**Data in this exercise:**
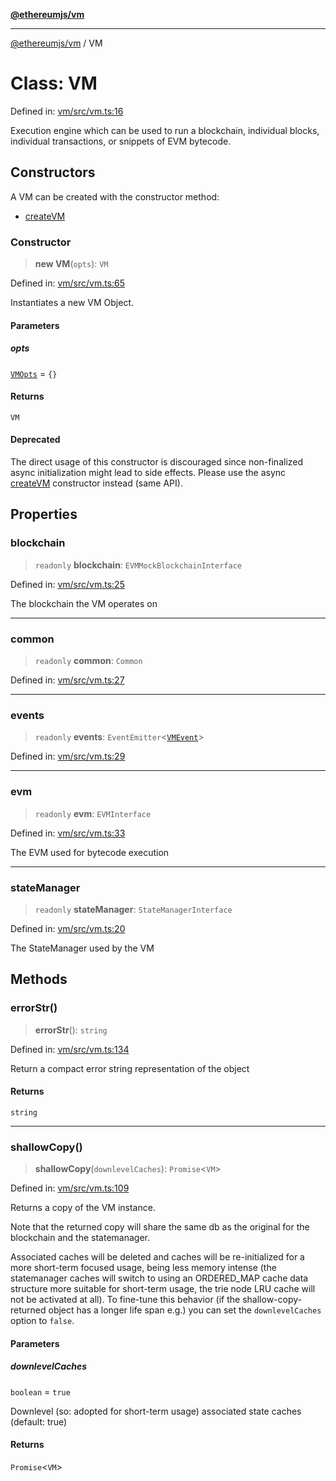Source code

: [**@ethereumjs/vm**](../README.md)

***

[@ethereumjs/vm](../README.md) / VM

# Class: VM

Defined in: [vm/src/vm.ts:16](https://github.com/ethereumjs/ethereumjs-monorepo/blob/master/packages/vm/src/vm.ts#L16)

Execution engine which can be used to run a blockchain, individual
blocks, individual transactions, or snippets of EVM bytecode.

## Constructors

A VM can be created with the constructor method:

* [createVM](../functions/createVM.md)

### Constructor

> **new VM**(`opts`): `VM`

Defined in: [vm/src/vm.ts:65](https://github.com/ethereumjs/ethereumjs-monorepo/blob/master/packages/vm/src/vm.ts#L65)

Instantiates a new VM Object.

#### Parameters

##### opts

[`VMOpts`](../interfaces/VMOpts.md) = `{}`

#### Returns

`VM`

#### Deprecated

The direct usage of this constructor is discouraged since
non-finalized async initialization might lead to side effects. Please
use the async [createVM](../functions/createVM.md) constructor instead (same API).

## Properties

### blockchain

> `readonly` **blockchain**: `EVMMockBlockchainInterface`

Defined in: [vm/src/vm.ts:25](https://github.com/ethereumjs/ethereumjs-monorepo/blob/master/packages/vm/src/vm.ts#L25)

The blockchain the VM operates on

***

### common

> `readonly` **common**: `Common`

Defined in: [vm/src/vm.ts:27](https://github.com/ethereumjs/ethereumjs-monorepo/blob/master/packages/vm/src/vm.ts#L27)

***

### events

> `readonly` **events**: `EventEmitter`\<[`VMEvent`](../type-aliases/VMEvent.md)\>

Defined in: [vm/src/vm.ts:29](https://github.com/ethereumjs/ethereumjs-monorepo/blob/master/packages/vm/src/vm.ts#L29)

***

### evm

> `readonly` **evm**: `EVMInterface`

Defined in: [vm/src/vm.ts:33](https://github.com/ethereumjs/ethereumjs-monorepo/blob/master/packages/vm/src/vm.ts#L33)

The EVM used for bytecode execution

***

### stateManager

> `readonly` **stateManager**: `StateManagerInterface`

Defined in: [vm/src/vm.ts:20](https://github.com/ethereumjs/ethereumjs-monorepo/blob/master/packages/vm/src/vm.ts#L20)

The StateManager used by the VM

## Methods

### errorStr()

> **errorStr**(): `string`

Defined in: [vm/src/vm.ts:134](https://github.com/ethereumjs/ethereumjs-monorepo/blob/master/packages/vm/src/vm.ts#L134)

Return a compact error string representation of the object

#### Returns

`string`

***

### shallowCopy()

> **shallowCopy**(`downlevelCaches`): `Promise`\<`VM`\>

Defined in: [vm/src/vm.ts:109](https://github.com/ethereumjs/ethereumjs-monorepo/blob/master/packages/vm/src/vm.ts#L109)

Returns a copy of the VM instance.

Note that the returned copy will share the same db as the original for the blockchain and the statemanager.

Associated caches will be deleted and caches will be re-initialized for a more short-term focused
usage, being less memory intense (the statemanager caches will switch to using an ORDERED_MAP cache
data structure more suitable for short-term usage, the trie node LRU cache will not be activated at all).
To fine-tune this behavior (if the shallow-copy-returned object has a longer life span e.g.) you can set
the `downlevelCaches` option to `false`.

#### Parameters

##### downlevelCaches

`boolean` = `true`

Downlevel (so: adopted for short-term usage) associated state caches (default: true)

#### Returns

`Promise`\<`VM`\>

**Task item:**
Restate the material word for word; no picture should appear in the copy.

**Output:**
Source code

: [**@ethereumjs/vm**](../README.md)

***

[@ethereumjs/vm](../README.md) / VM

# Class: VM

Defined in: [vm/src/vm.ts:16](https://github.com/ethereumjs/ethereumjs-monorepo/blob/master/packages/vm/src/vm.ts#L16)

Execution engine which can be used to run a blockchain, individual
blocks, individual transactions, or snippets of EVM bytecode.

## Constructors

A VM can be created with the constructor method:

* [createVM](../functions/createVM.md)

### Constructor

> **new VM**(`opts`): `VM`

Defined in: [vm/src/vm.ts:65](https://github.com/ethereumjs/ethereumjs-monorepo/blob/master/packages/vm/src/vm.ts#L65)

Instantiates a new VM Object.

#### Parameters

##### opts

[`VMOpts`](../interfaces/VMOpts.md) = `{}`

#### Returns

`VM`

#### Deprecated

The direct usage of this constructor is discouraged since
non-finalized async initialization might lead to side effects. Please
use the async [createVM](../functions/createVM.md) constructor instead (same API).

## Properties

### blockchain

> `readonly` **blockchain**: `EVMMockBlockchainInterface`

Defined in: [vm/src/vm.ts:25](https://github.com/ethereumjs/ethereumjs-monorepo/blob/master/packages/vm/src/vm.ts#L25)

The blockchain the VM operates on

***

### common

> `readonly` **common**: `Common`

Defined in: [vm/src/vm.ts:27](https://github.com/ethereumjs/ethereumjs-monorepo/blob/master/packages/vm/src/vm.ts#L27)

***

### events

> `readonly` **events**: `EventEmitter`\<[`VMEvent`](../type-aliases/VMEvent.md)\>

Defined in: [vm/src/vm.ts:29](https://github.com/ethereumjs/ethereumjs-monorepo/blob/master/packages/vm/src/vm.ts#L29)

***

### evm

> `readonly` **evm**: `EVMInterface`

Defined in: [vm/src/vm.ts:33](https://github.com/ethereumjs/ethereumjs-monorepo/blob/master/packages/vm/src/vm.ts#L33)

The EVM used for bytecode execution

***

### stateManager

> `readonly` **stateManager**: `StateManagerInterface`

Defined in: [vm/src/vm.ts:20](https://github.com/ethereumjs/ethereumjs-monorepo/blob/master/packages/vm/src/vm.ts#L20)

The StateManager used by the VM

## Methods

### errorStr()

> **errorStr**(): `string`

Defined in: [vm/src/vm.ts:134](https://github.com/ethereumjs/ethereumjs-monorepo/blob/master/packages/vm/src/vm.ts#L134)

Return a compact error string representation of the object

#### Returns

`string`

***

### shallowCopy()

> **shallowCopy**(`downlevelCaches`): `Promise`\<`VM`\>

Defined in: [vm/src/vm.ts:109](https://github.com/ethereumjs/ethereumjs-monorepo/blob/master/packages/vm/src/vm.ts#L109)

Returns a copy of the VM instance.

Note that the returned copy will share the same db as the original for the blockchain and the statemanager.

Associated caches will be deleted and caches will be re-initialized for a more short-term focused
usage, being less memory intense (the statemanager caches will switch to using an ORDERED_MAP cache
data structure more suitable for short-term usage, the trie node LRU cache will not be activated at all).
To fine-tune this behavior (if the shallow-copy-returned object has a longer life span e.g.) you can set
the `downlevelCaches` option to `false`.

#### Parameters

##### downlevelCaches

`boolean` = `true`

Downlevel (so: adopted for short-term usage) associated state caches (default: true)

#### Returns

`Promise`\<`VM`\>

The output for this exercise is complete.